Limitations of randomized clinical trials to recognize possible advantages of combination therapies in rheumatic diseases.

Potential advantages of combination second-line drug therapy in rheumatoid arthritis (RA) may not be detectable in standard randomized controlled clinical trials, despite excellent design and performance. This results from intrinsic limitations of usual clinical studies, such as a short time frame, patient selection, and insufficient numbers of patients. Examples of selected clinical protocols in rheumatic diseases that illustrate these problems are presented. In systemic lupus erythematosus, many well-designed and -performed trials comparing combinations of cytotoxic drugs and corticosteroids with corticosteroids alone were inconclusive.

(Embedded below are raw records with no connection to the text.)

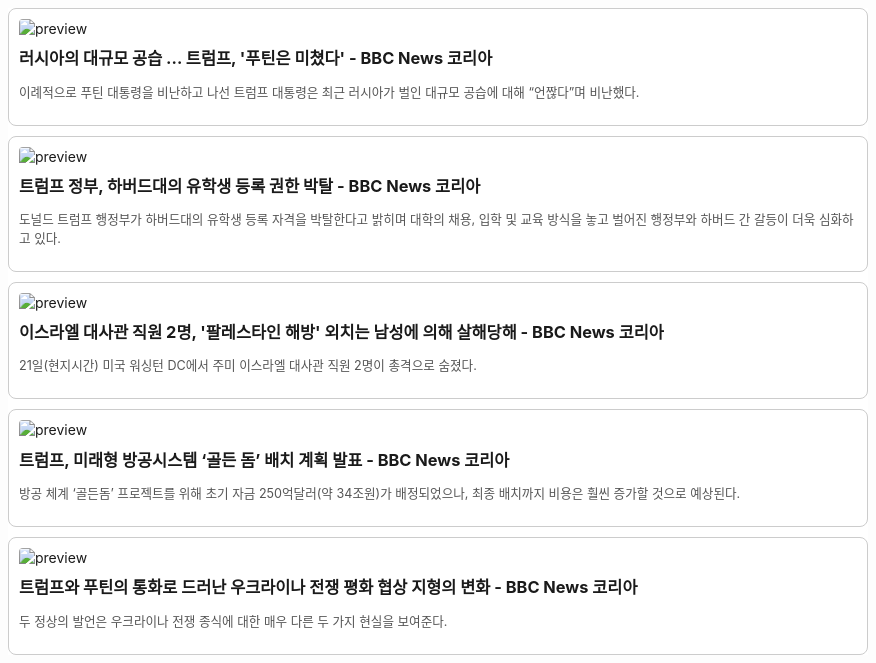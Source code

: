 
<div style="border:1px solid #ccc;padding:10px;margin:10px 0;border-radius:8px;">
  <a href="https://www.bbc.com/korean/articles/c4g2w4x0dkgo" target="_blank" style="text-decoration:none;color:inherit;">
    <img src="https://ichef.bbci.co.uk/news/1024/branded_korean/6f0a/live/760a7720-39d5-11f0-8519-3b5a01ebe413.jpg" alt="preview" style="width:100%;max-width:500px;border-radius:4px;" />
    <h3 style="margin:0.5em 0 0.2em;">러시아의 대규모 공습 … 트럼프, '푸틴은 미쳤다' - BBC News 코리아</h3>
    <p style="color:#555;font-size:0.9em;">이례적으로 푸틴 대통령을 비난하고 나선 트럼프 대통령은 최근 러시아가 벌인 대규모 공습에 대해 “언짢다”며 비난했다.</p>
  </a>
</div>


<div style="border:1px solid #ccc;padding:10px;margin:10px 0;border-radius:8px;">
  <a href="https://www.bbc.com/korean/articles/cx2x3r28j13o" target="_blank" style="text-decoration:none;color:inherit;">
    <img src="https://ichef.bbci.co.uk/news/1024/branded_korean/9503/live/5954d570-373d-11f0-a5ca-3b23cbd75bec.jpg" alt="preview" style="width:100%;max-width:500px;border-radius:4px;" />
    <h3 style="margin:0.5em 0 0.2em;">트럼프 정부, 하버드대의 유학생 등록 권한 박탈 - BBC News 코리아</h3>
    <p style="color:#555;font-size:0.9em;">도널드 트럼프 행정부가 하버드대의 유학생 등록 자격을 박탈한다고 밝히며 대학의 채용, 입학 및 교육 방식을 놓고 벌어진 행정부와 하버드 간 갈등이 더욱 심화하고 있다.</p>
  </a>
</div>


<div style="border:1px solid #ccc;padding:10px;margin:10px 0;border-radius:8px;">
  <a href="https://www.bbc.com/korean/articles/cvgn8e4jr6jo" target="_blank" style="text-decoration:none;color:inherit;">
    <img src="https://ichef.bbci.co.uk/news/1024/branded_korean/7fac/live/718569d0-36d8-11f0-96c3-cf669419a2b0.jpg" alt="preview" style="width:100%;max-width:500px;border-radius:4px;" />
    <h3 style="margin:0.5em 0 0.2em;">이스라엘 대사관 직원 2명, '팔레스타인 해방' 외치는 남성에 의해 살해당해 - BBC News 코리아</h3>
    <p style="color:#555;font-size:0.9em;">21일(현지시간) 미국 워싱턴 DC에서 주미 이스라엘 대사관 직원 2명이 총격으로 숨졌다.</p>
  </a>
</div>


<div style="border:1px solid #ccc;padding:10px;margin:10px 0;border-radius:8px;">
  <a href="https://www.bbc.com/korean/articles/ckg44l1xllno" target="_blank" style="text-decoration:none;color:inherit;">
    <img src="https://ichef.bbci.co.uk/news/1024/branded_korean/a3cf/live/b1167820-35c3-11f0-8947-7d6241f9fce9.jpg" alt="preview" style="width:100%;max-width:500px;border-radius:4px;" />
    <h3 style="margin:0.5em 0 0.2em;">트럼프, 미래형 방공시스템 ‘골든 돔’ 배치 계획 발표 - BBC News 코리아</h3>
    <p style="color:#555;font-size:0.9em;">방공 체계 ‘골든돔’ 프로젝트를 위해 초기 자금 250억달러(약 34조원)가 배정되었으나, 최종 배치까지 비용은 훨씬 증가할 것으로 예상된다.</p>
  </a>
</div>


<div style="border:1px solid #ccc;padding:10px;margin:10px 0;border-radius:8px;">
  <a href="https://www.bbc.com/korean/articles/ce8249v6ye9o" target="_blank" style="text-decoration:none;color:inherit;">
    <img src="https://ichef.bbci.co.uk/news/1024/branded_korean/a259/live/47c7e080-352c-11f0-8947-7d6241f9fce9.png" alt="preview" style="width:100%;max-width:500px;border-radius:4px;" />
    <h3 style="margin:0.5em 0 0.2em;">트럼프와 푸틴의 통화로 드러난 우크라이나 전쟁 평화 협상 지형의 변화 - BBC News 코리아</h3>
    <p style="color:#555;font-size:0.9em;">두 정상의 발언은 우크라이나 전쟁 종식에 대한 매우 다른 두 가지 현실을 보여준다.</p>
  </a>
</div>
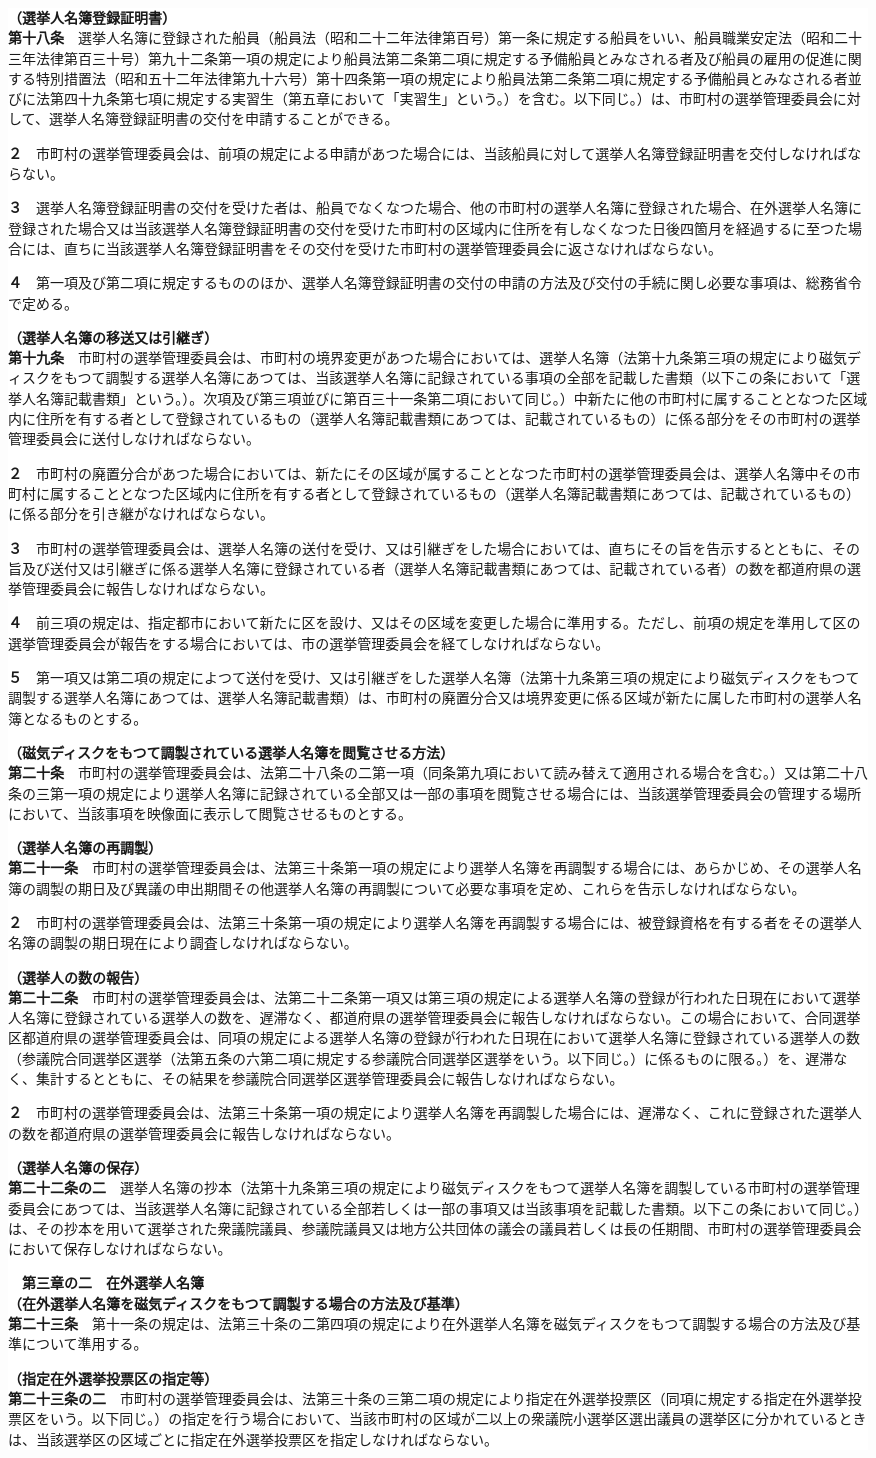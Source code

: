 **（選挙人名簿登録証明書）**  
**第十八条**　選挙人名簿に登録された船員（船員法（昭和二十二年法律第百号）第一条に規定する船員をいい、船員職業安定法（昭和二十三年法律第百三十号）第九十二条第一項の規定により船員法第二条第二項に規定する予備船員とみなされる者及び船員の雇用の促進に関する特別措置法（昭和五十二年法律第九十六号）第十四条第一項の規定により船員法第二条第二項に規定する予備船員とみなされる者並びに法第四十九条第七項に規定する実習生（第五章において「実習生」という。）を含む。以下同じ。）は、市町村の選挙管理委員会に対して、選挙人名簿登録証明書の交付を申請することができる。  
  
**２**　市町村の選挙管理委員会は、前項の規定による申請があつた場合には、当該船員に対して選挙人名簿登録証明書を交付しなければならない。  
  
**３**　選挙人名簿登録証明書の交付を受けた者は、船員でなくなつた場合、他の市町村の選挙人名簿に登録された場合、在外選挙人名簿に登録された場合又は当該選挙人名簿登録証明書の交付を受けた市町村の区域内に住所を有しなくなつた日後四箇月を経過するに至つた場合には、直ちに当該選挙人名簿登録証明書をその交付を受けた市町村の選挙管理委員会に返さなければならない。  
  
**４**　第一項及び第二項に規定するもののほか、選挙人名簿登録証明書の交付の申請の方法及び交付の手続に関し必要な事項は、総務省令で定める。  
  
**（選挙人名簿の移送又は引継ぎ）**  
**第十九条**　市町村の選挙管理委員会は、市町村の境界変更があつた場合においては、選挙人名簿（法第十九条第三項の規定により磁気ディスクをもつて調製する選挙人名簿にあつては、当該選挙人名簿に記録されている事項の全部を記載した書類（以下この条において「選挙人名簿記載書類」という。）。次項及び第三項並びに第百三十一条第二項において同じ。）中新たに他の市町村に属することとなつた区域内に住所を有する者として登録されているもの（選挙人名簿記載書類にあつては、記載されているもの）に係る部分をその市町村の選挙管理委員会に送付しなければならない。  
  
**２**　市町村の廃置分合があつた場合においては、新たにその区域が属することとなつた市町村の選挙管理委員会は、選挙人名簿中その市町村に属することとなつた区域内に住所を有する者として登録されているもの（選挙人名簿記載書類にあつては、記載されているもの）に係る部分を引き継がなければならない。  
  
**３**　市町村の選挙管理委員会は、選挙人名簿の送付を受け、又は引継ぎをした場合においては、直ちにその旨を告示するとともに、その旨及び送付又は引継ぎに係る選挙人名簿に登録されている者（選挙人名簿記載書類にあつては、記載されている者）の数を都道府県の選挙管理委員会に報告しなければならない。  
  
**４**　前三項の規定は、指定都市において新たに区を設け、又はその区域を変更した場合に準用する。ただし、前項の規定を準用して区の選挙管理委員会が報告をする場合においては、市の選挙管理委員会を経てしなければならない。  
  
**５**　第一項又は第二項の規定によつて送付を受け、又は引継ぎをした選挙人名簿（法第十九条第三項の規定により磁気ディスクをもつて調製する選挙人名簿にあつては、選挙人名簿記載書類）は、市町村の廃置分合又は境界変更に係る区域が新たに属した市町村の選挙人名簿となるものとする。  
  
**（磁気ディスクをもつて調製されている選挙人名簿を閲覧させる方法）**  
**第二十条**　市町村の選挙管理委員会は、法第二十八条の二第一項（同条第九項において読み替えて適用される場合を含む。）又は第二十八条の三第一項の規定により選挙人名簿に記録されている全部又は一部の事項を閲覧させる場合には、当該選挙管理委員会の管理する場所において、当該事項を映像面に表示して閲覧させるものとする。  
  
**（選挙人名簿の再調製）**  
**第二十一条**　市町村の選挙管理委員会は、法第三十条第一項の規定により選挙人名簿を再調製する場合には、あらかじめ、その選挙人名簿の調製の期日及び異議の申出期間その他選挙人名簿の再調製について必要な事項を定め、これらを告示しなければならない。  
  
**２**　市町村の選挙管理委員会は、法第三十条第一項の規定により選挙人名簿を再調製する場合には、被登録資格を有する者をその選挙人名簿の調製の期日現在により調査しなければならない。  
  
**（選挙人の数の報告）**  
**第二十二条**　市町村の選挙管理委員会は、法第二十二条第一項又は第三項の規定による選挙人名簿の登録が行われた日現在において選挙人名簿に登録されている選挙人の数を、遅滞なく、都道府県の選挙管理委員会に報告しなければならない。この場合において、合同選挙区都道府県の選挙管理委員会は、同項の規定による選挙人名簿の登録が行われた日現在において選挙人名簿に登録されている選挙人の数（参議院合同選挙区選挙（法第五条の六第二項に規定する参議院合同選挙区選挙をいう。以下同じ。）に係るものに限る。）を、遅滞なく、集計するとともに、その結果を参議院合同選挙区選挙管理委員会に報告しなければならない。  
  
**２**　市町村の選挙管理委員会は、法第三十条第一項の規定により選挙人名簿を再調製した場合には、遅滞なく、これに登録された選挙人の数を都道府県の選挙管理委員会に報告しなければならない。  
  
**（選挙人名簿の保存）**  
**第二十二条の二**　選挙人名簿の抄本（法第十九条第三項の規定により磁気ディスクをもつて選挙人名簿を調製している市町村の選挙管理委員会にあつては、当該選挙人名簿に記録されている全部若しくは一部の事項又は当該事項を記載した書類。以下この条において同じ。）は、その抄本を用いて選挙された衆議院議員、参議院議員又は地方公共団体の議会の議員若しくは長の任期間、市町村の選挙管理委員会において保存しなければならない。  
  
&emsp;**第三章の二　在外選挙人名簿**  
**（在外選挙人名簿を磁気ディスクをもつて調製する場合の方法及び基準）**  
**第二十三条**　第十一条の規定は、法第三十条の二第四項の規定により在外選挙人名簿を磁気ディスクをもつて調製する場合の方法及び基準について準用する。  
  
**（指定在外選挙投票区の指定等）**  
**第二十三条の二**　市町村の選挙管理委員会は、法第三十条の三第二項の規定により指定在外選挙投票区（同項に規定する指定在外選挙投票区をいう。以下同じ。）の指定を行う場合において、当該市町村の区域が二以上の衆議院小選挙区選出議員の選挙区に分かれているときは、当該選挙区の区域ごとに指定在外選挙投票区を指定しなければならない。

However, combination therapy was superior in three types of studies: a 15-year clinical trial, a pooled analysis of multiple trials, and longitudinal databases of unselected patients. In RA, a 48-week study indicated no differences in results of treatment with auranofin, methotrexate, and the combination of these two drugs. In contrast, a clinical database from 15 rheumatology practices indicates that methotrexate was continued for 5 years by more than 50% of patients, compared with fewer than 10% for auranofin. A subset from the clinical database of courses of second-line drugs over 1 year (rather than 5 years), for only the initial course of a second-line drug (rather than any course), was examined. Using these selected data, which mimic the conditions of the clinical trial, no significant differences were seen in continuation of methotrexate versus auranofin. This observation suggests that intrinsic limitations, including patient selection, insufficient patient numbers, and a short time frame, may render it difficult (or impossible) to document the efficacy of combination therapy in RA using standard randomized controlled clinical trials.